Hal itu selain dengan teknologi, juga dikaitkan dengan pendanaan yang menelan biaya hingga sekitar Rp70 triliun.
"Sebelum China resmi ditunjuk sebagai pihak yang membangun proyek tersebut, ada kompetisi dengan Jepang. Bahkan sempat dibanding-bandingkan dengan teknologi dari Eropa," ujarnya.
Namun, khusus Tiongkok, saat ini memang cukup menguasai pangsa pasar kereta cepat di sejumlah benua.
"Jepang-China memang bersaing. Meskipun Tiongkok baru berkisar 10 tahunan, Jepang lebih dari 25 tahun, namun separuh jaringan kereta api cepat dunia dari Tiongkok, 16.000 kilometer," ujarnya.
Harun yang juga Dosen ITB ini menambahkan, melemahnya laju perekonomian tiongkok membuat adanya kelebihan kapasitas produksi. Mereka lalu mengirim konsultan ke beberapa negara untuk mengerjakan proyek infrastruktur.

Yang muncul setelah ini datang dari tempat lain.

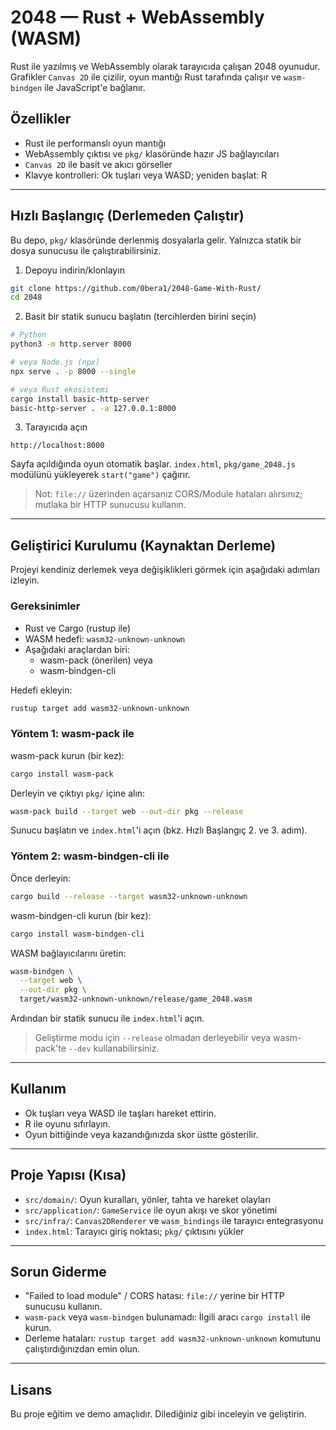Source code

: # 2048 — Rust + WebAssembly (WASM)

Rust ile yazılmış ve WebAssembly olarak tarayıcıda çalışan 2048 oyunudur. Grafikler `Canvas 2D` ile çizilir, oyun mantığı Rust tarafında çalışır ve `wasm-bindgen` ile JavaScript'e bağlanır.

## Özellikler

- Rust ile performanslı oyun mantığı
- WebAssembly çıktısı ve `pkg/` klasöründe hazır JS bağlayıcıları
- `Canvas 2D` ile basit ve akıcı görseller
- Klavye kontrolleri: Ok tuşları veya WASD; yeniden başlat: R

---

## Hızlı Başlangıç (Derlemeden Çalıştır)

Bu depo, `pkg/` klasöründe derlenmiş dosyalarla gelir. Yalnızca statik bir dosya sunucusu ile çalıştırabilirsiniz.

1) Depoyu indirin/klonlayın
```bash
git clone https://github.com/0bera1/2048-Game-With-Rust/
cd 2048
```

2) Basit bir statik sunucu başlatın (tercihlerden birini seçin)
```bash
# Python
python3 -m http.server 8000

# veya Node.js (npx)
npx serve . -p 8000 --single

# veya Rust ekosistemi
cargo install basic-http-server
basic-http-server . -a 127.0.0.1:8000
```

3) Tarayıcıda açın
```
http://localhost:8000
```

Sayfa açıldığında oyun otomatik başlar. `index.html`, `pkg/game_2048.js` modülünü yükleyerek `start("game")` çağırır.

> Not: `file://` üzerinden açarsanız CORS/Module hataları alırsınız; mutlaka bir HTTP sunucusu kullanın.

---

## Geliştirici Kurulumu (Kaynaktan Derleme)

Projeyi kendiniz derlemek veya değişiklikleri görmek için aşağıdaki adımları izleyin.

### Gereksinimler

- Rust ve Cargo (rustup ile)
- WASM hedefi: `wasm32-unknown-unknown`
- Aşağıdaki araçlardan biri:
  - wasm-pack (önerilen) veya
  - wasm-bindgen-cli

Hedefi ekleyin:
```bash
rustup target add wasm32-unknown-unknown
```

### Yöntem 1: wasm-pack ile

wasm-pack kurun (bir kez):
```bash
cargo install wasm-pack
```

Derleyin ve çıktıyı `pkg/` içine alın:
```bash
wasm-pack build --target web --out-dir pkg --release
```

Sunucu başlatın ve `index.html`'i açın (bkz. Hızlı Başlangıç 2. ve 3. adım).

### Yöntem 2: wasm-bindgen-cli ile

Önce derleyin:
```bash
cargo build --release --target wasm32-unknown-unknown
```

wasm-bindgen-cli kurun (bir kez):
```bash
cargo install wasm-bindgen-cli
```

WASM bağlayıcılarını üretin:
```bash
wasm-bindgen \
  --target web \
  --out-dir pkg \
  target/wasm32-unknown-unknown/release/game_2048.wasm
```

Ardından bir statik sunucu ile `index.html`'i açın.

> Geliştirme modu için `--release` olmadan derleyebilir veya wasm-pack'te `--dev` kullanabilirsiniz.

---

## Kullanım

- Ok tuşları veya WASD ile taşları hareket ettirin.
- R ile oyunu sıfırlayın.
- Oyun bittiğinde veya kazandığınızda skor üstte gösterilir.

---

## Proje Yapısı (Kısa)

- `src/domain/`: Oyun kuralları, yönler, tahta ve hareket olayları
- `src/application/`: `GameService` ile oyun akışı ve skor yönetimi
- `src/infra/`: `Canvas2DRenderer` ve `wasm_bindings` ile tarayıcı entegrasyonu
- `index.html`: Tarayıcı giriş noktası; `pkg/` çıktısını yükler

---

## Sorun Giderme

- "Failed to load module" / CORS hatası: `file://` yerine bir HTTP sunucusu kullanın.
- `wasm-pack` veya `wasm-bindgen` bulunamadı: İlgili aracı `cargo install` ile kurun.
- Derleme hataları: `rustup target add wasm32-unknown-unknown` komutunu çalıştırdığınızdan emin olun.

---

## Lisans

Bu proje eğitim ve demo amaçlıdır. Dilediğiniz gibi inceleyin ve geliştirin.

"Dan suasana ekonomi menurun di China. Mereka punya kapasitas besar, produksi mereka, mereka kirim konsultan termasuk ke Indonesia," ucapnya.
Proyek kereta api cepat secara resmi direncanakan akan dimulai pembangunannya pada pertengahan Januari 2016, dan ditargetkan selesai pada 2018.
Proyek ini akan dibayai sebagian besar oleh China Development Bank (CDB) dengan skema pembagiannya 75% CDB, dan sisanya ekuitas dua perusahaan konsorsium dari PT Pilar Sinergi BUMN dan PT China Railways International Co, Ltd.
Pembangunan bisa dimulai awal 2016 Dengan skema perusahaan patungan di PT Pilar Sinergi BUMN terdiri atas empat perusahaan BUMN.
Dalam pembagiannya PT Wijaya Karya mendapat jatah ekuitas 38%, PT Jasa Marga 12%, PT KAI 25%, dan PT Perkebunan Nusantara VII sebesar 25%.
"Semuanya mengklaim sudah siap. Dari sisi pendanaan, harus ada kontrak yang jelas antara korporasi, pengembang dan pemerintah. Urusan infrastruktur itu hanya ada dua, cost (biaya) dan risiko," tuturnya.
Menurut Harun, siapapun yang mengelola, entah swasta, pemerintah maupun gabungan antara keduanya, harus bisa dibuktikan adanya efisiensi biaya.